**What you need to do**
After locating "- **CURRENT REALITY**: Analytics" in the listing below, copy that line and each one after it exactly, ending with the line that has "I schedule posts".

□ □ □ □

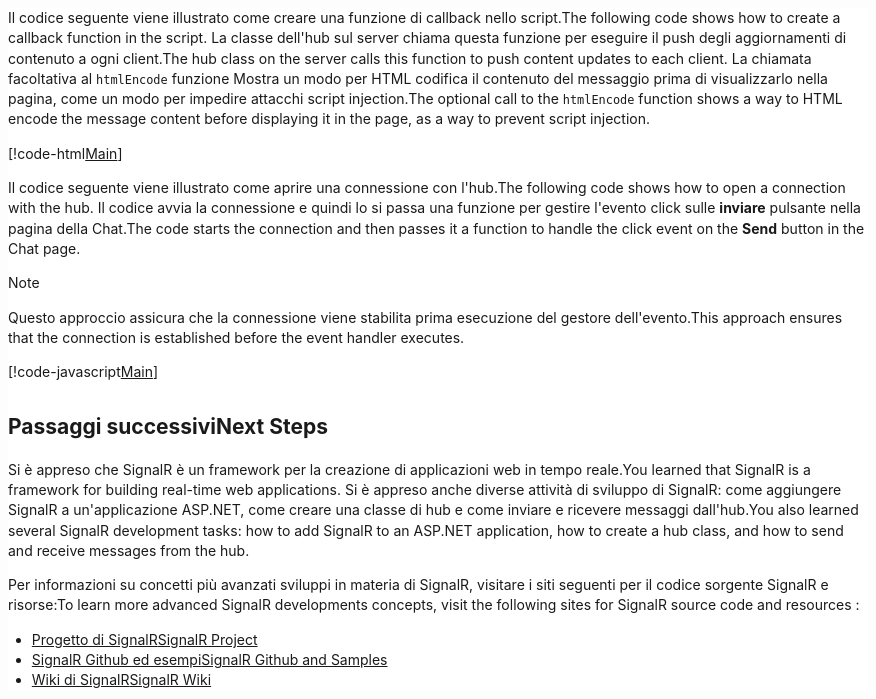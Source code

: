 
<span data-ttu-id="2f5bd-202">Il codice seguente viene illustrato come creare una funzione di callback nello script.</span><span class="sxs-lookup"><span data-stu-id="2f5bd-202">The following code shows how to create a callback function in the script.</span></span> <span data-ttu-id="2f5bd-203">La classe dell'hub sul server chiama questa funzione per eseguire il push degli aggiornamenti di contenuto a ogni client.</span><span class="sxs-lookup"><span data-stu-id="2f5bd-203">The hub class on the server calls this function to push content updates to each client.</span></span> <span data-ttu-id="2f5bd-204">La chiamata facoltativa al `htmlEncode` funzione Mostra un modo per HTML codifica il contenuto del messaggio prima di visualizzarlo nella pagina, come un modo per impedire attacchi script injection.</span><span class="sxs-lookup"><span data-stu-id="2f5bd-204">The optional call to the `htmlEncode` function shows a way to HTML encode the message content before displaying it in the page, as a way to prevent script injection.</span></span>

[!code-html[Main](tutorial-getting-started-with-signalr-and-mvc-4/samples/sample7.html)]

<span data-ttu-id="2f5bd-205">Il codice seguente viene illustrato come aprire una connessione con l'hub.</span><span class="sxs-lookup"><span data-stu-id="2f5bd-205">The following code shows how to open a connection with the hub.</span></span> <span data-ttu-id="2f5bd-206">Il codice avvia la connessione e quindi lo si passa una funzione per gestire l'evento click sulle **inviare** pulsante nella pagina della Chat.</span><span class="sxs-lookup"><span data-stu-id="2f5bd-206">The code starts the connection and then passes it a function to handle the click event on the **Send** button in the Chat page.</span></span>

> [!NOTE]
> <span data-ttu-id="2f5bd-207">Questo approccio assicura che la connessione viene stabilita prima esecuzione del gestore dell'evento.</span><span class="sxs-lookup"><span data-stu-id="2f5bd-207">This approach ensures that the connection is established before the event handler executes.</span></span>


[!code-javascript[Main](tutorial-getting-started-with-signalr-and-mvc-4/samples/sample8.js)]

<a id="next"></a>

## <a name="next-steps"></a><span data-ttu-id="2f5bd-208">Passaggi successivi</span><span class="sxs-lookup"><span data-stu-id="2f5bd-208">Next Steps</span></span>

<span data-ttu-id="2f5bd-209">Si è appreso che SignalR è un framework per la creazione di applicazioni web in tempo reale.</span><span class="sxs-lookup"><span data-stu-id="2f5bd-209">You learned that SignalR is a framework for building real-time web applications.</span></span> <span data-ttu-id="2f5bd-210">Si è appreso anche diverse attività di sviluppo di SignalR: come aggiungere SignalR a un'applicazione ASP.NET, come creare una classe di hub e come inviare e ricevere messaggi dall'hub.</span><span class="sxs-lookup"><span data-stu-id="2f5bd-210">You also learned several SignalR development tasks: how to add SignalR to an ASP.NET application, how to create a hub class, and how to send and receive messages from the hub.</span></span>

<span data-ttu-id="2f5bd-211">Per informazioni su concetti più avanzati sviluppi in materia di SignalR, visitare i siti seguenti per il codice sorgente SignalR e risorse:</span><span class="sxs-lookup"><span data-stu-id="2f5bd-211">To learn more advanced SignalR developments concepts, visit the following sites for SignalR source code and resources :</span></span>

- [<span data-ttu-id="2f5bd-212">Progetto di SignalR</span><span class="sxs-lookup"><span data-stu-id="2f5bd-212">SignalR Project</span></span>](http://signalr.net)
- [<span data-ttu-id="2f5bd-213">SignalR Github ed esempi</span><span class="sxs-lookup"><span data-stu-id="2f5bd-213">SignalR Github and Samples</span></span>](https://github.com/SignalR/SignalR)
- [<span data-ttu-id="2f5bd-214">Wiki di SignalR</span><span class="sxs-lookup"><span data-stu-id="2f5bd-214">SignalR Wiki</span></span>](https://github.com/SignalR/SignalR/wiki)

□ □ □ □

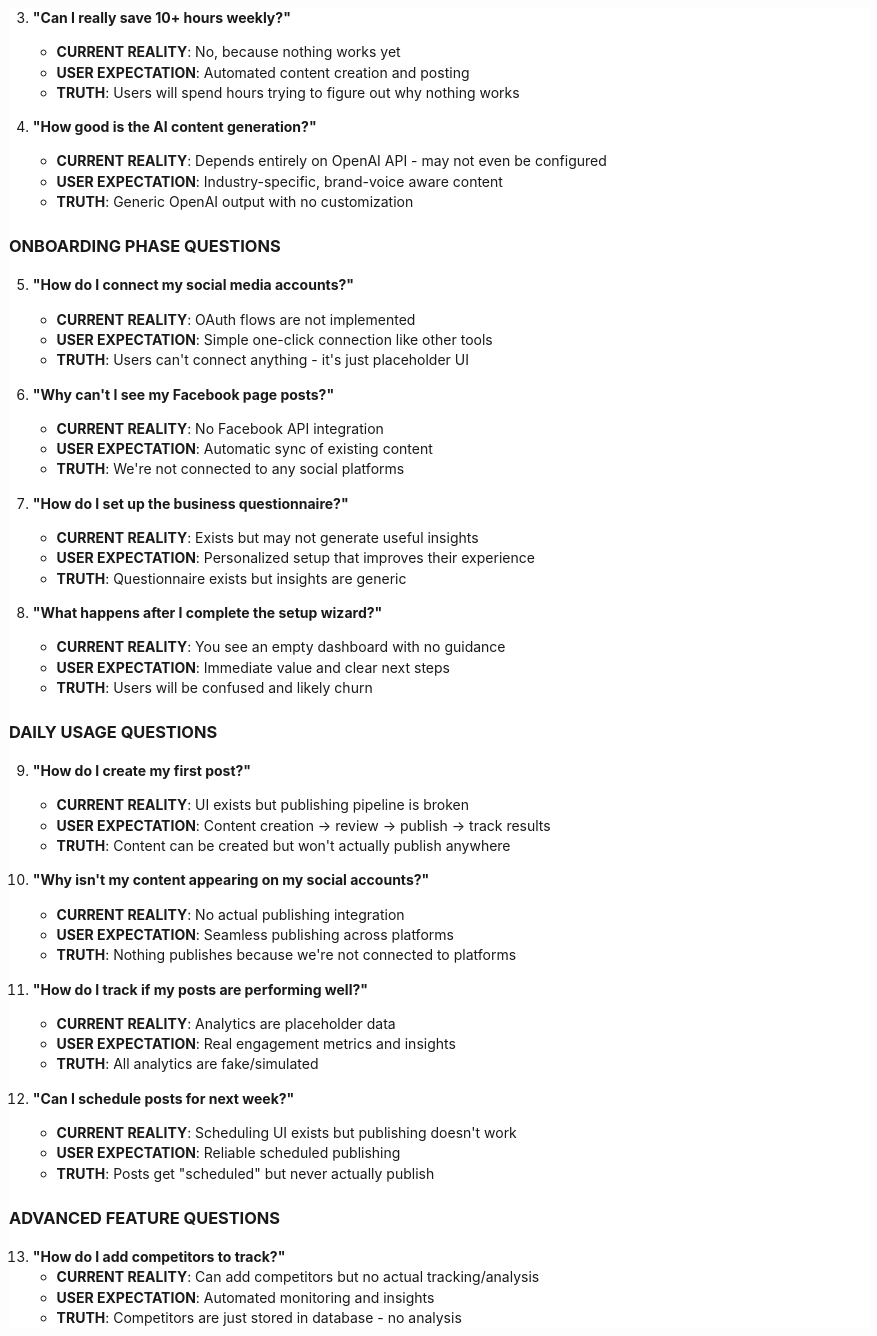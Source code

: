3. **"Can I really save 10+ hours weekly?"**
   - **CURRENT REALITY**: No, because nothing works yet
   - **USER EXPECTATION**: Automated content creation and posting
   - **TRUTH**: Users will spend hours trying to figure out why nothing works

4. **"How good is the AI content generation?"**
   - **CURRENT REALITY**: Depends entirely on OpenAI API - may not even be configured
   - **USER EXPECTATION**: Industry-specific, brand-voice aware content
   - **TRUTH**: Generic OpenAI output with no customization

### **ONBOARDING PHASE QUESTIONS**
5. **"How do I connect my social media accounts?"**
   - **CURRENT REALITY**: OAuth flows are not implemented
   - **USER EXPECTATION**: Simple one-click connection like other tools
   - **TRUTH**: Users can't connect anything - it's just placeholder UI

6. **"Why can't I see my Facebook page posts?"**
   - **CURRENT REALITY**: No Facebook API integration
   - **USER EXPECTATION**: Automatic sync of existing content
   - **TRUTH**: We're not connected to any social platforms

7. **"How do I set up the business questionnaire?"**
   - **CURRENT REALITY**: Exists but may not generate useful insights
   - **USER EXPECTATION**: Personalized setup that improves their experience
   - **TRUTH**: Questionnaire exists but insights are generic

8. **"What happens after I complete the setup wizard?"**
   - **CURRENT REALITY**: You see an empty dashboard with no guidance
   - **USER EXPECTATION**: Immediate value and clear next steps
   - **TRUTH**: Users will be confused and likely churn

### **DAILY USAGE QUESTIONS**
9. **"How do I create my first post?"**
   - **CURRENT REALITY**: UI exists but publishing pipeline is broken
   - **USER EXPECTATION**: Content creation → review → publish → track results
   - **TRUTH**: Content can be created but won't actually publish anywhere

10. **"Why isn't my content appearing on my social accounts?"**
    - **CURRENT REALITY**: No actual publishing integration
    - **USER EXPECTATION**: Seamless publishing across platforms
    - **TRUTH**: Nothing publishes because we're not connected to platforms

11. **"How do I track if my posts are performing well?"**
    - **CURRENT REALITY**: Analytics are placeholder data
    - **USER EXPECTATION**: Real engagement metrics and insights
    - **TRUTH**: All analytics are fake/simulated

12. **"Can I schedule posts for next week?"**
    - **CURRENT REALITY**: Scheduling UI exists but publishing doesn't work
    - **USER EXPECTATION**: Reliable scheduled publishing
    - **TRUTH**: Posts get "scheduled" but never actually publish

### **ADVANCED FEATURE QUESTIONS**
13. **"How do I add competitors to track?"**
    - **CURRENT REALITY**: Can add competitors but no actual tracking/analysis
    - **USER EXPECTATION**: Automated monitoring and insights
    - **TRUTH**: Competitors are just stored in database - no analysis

□ □ □ □

**Answer for the task**
    - **CURRENT REALITY**: Analytics are placeholder data
    - **USER EXPECTATION**: Real engagement metrics and insights
    - **TRUTH**: All analytics are fake/simulated

12. **"Can I schedule posts for next week?"**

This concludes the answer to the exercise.